“What’re we looking at?” the woman called to the nearest uniformed officer. Her voice was high-pitched and sharp.

“The victim is back in the bedroom there, Lieutenant,” the officer said. “Should we, you know, inform the FBI?”

“The Feds?” She stared at him.

“The victim’s Arab,” the big detective said. “That’s what he means.”

“Yeah, that’s it.” The patrolman nodded.

“You think he’s some kind of suicide terrorist?” The Arab detective fixed him with the mirthless sneer of an imam at an orgy. “Did he cut off his head and throw it at someone? Maybe he kept a stockpile of illegal hand-grenades in his cheeks and one of them went off by accident.”

The patrolman scraped his foot back and forth on the linoleum in the entrance to the kitchen. “Ah, Jesus, Lieutenant,” he muttered, appealing to the other detective.

She shook her head and beckoned to the Arab detective. “Come on. Let’s see what we’ve got back there.”

The big detective followed her into the bedroom. As he went, he let his eyes linger on Ala. They had a drowsy intensity that made him look like a wrestler gathering strength between bouts.
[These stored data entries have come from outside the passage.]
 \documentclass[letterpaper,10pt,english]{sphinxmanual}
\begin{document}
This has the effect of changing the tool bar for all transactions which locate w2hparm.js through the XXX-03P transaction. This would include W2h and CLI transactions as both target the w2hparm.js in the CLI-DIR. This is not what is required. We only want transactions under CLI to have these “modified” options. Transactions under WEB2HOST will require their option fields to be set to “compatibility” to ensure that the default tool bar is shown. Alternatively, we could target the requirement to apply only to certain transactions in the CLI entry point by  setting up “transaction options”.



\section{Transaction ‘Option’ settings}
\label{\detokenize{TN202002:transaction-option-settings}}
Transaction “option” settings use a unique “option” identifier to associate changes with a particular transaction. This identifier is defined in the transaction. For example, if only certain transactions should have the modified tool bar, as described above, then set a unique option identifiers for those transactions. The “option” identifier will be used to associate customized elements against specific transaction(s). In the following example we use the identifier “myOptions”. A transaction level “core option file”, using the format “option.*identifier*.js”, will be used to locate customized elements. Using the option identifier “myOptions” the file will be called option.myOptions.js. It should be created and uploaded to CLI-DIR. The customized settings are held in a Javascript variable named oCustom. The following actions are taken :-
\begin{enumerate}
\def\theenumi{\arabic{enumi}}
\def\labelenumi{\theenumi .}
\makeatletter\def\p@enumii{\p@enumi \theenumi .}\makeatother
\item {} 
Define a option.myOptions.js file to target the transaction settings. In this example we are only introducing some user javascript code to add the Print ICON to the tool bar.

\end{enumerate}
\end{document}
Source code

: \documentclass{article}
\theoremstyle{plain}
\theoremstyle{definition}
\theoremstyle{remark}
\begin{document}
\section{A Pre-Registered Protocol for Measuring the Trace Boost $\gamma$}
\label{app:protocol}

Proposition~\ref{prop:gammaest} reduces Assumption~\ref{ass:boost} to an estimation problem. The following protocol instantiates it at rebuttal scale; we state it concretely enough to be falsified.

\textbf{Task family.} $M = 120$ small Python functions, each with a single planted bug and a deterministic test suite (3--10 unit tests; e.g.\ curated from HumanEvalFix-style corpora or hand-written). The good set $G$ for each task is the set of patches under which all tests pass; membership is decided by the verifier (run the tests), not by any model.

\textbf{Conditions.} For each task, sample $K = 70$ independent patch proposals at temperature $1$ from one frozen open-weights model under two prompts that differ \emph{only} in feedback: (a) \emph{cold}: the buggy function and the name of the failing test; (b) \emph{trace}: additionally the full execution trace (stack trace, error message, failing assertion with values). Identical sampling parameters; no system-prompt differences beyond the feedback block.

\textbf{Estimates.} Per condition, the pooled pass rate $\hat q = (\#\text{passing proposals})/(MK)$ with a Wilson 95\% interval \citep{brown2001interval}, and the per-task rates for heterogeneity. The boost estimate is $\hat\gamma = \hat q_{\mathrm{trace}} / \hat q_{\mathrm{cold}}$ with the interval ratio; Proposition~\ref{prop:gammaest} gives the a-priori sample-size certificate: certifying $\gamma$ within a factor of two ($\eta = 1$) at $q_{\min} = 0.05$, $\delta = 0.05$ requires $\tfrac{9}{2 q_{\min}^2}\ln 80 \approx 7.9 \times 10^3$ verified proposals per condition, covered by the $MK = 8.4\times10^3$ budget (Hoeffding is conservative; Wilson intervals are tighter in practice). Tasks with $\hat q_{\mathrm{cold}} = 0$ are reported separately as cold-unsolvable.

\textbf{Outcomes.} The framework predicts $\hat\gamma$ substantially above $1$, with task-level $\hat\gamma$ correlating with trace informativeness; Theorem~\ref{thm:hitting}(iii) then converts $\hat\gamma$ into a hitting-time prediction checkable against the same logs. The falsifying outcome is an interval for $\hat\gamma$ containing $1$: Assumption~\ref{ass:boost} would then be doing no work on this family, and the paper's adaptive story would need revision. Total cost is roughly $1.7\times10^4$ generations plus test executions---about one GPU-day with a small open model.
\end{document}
Through the open door, Omar Yussef heard the Arab carry on a low conversation with someone already in the room. The other detective’s sharp voice described the location and condition of the body. She came into the doorway and glanced at Omar Yussef, still talking into a small voice recorder.

As he listened to her catalogue of Nizar’s visible features, Omar Yussef wondered how the detective might have described him, had he been the subject of her investigation. Victim appears to be over the age of seventy, though identity documents show him to be fifty-eight. Hair: white, combed over liver-spotted bald scalp. Eyes: brown. White mustache. Gold-rimmed glasses, Gucci brand. Shoulders and chest show general lack of physical activity. Clothing expensive and good quality. Blue shirt, monogrammed OYS; fawn cardigan and windbreaker; brown pants, bloodstained. As he mused, Omar Yussef looked up. The lieutenant was still in the doorway. She held her recorder to her chin, but she had stopped speaking. He saw that she had noticed the blood on his knees.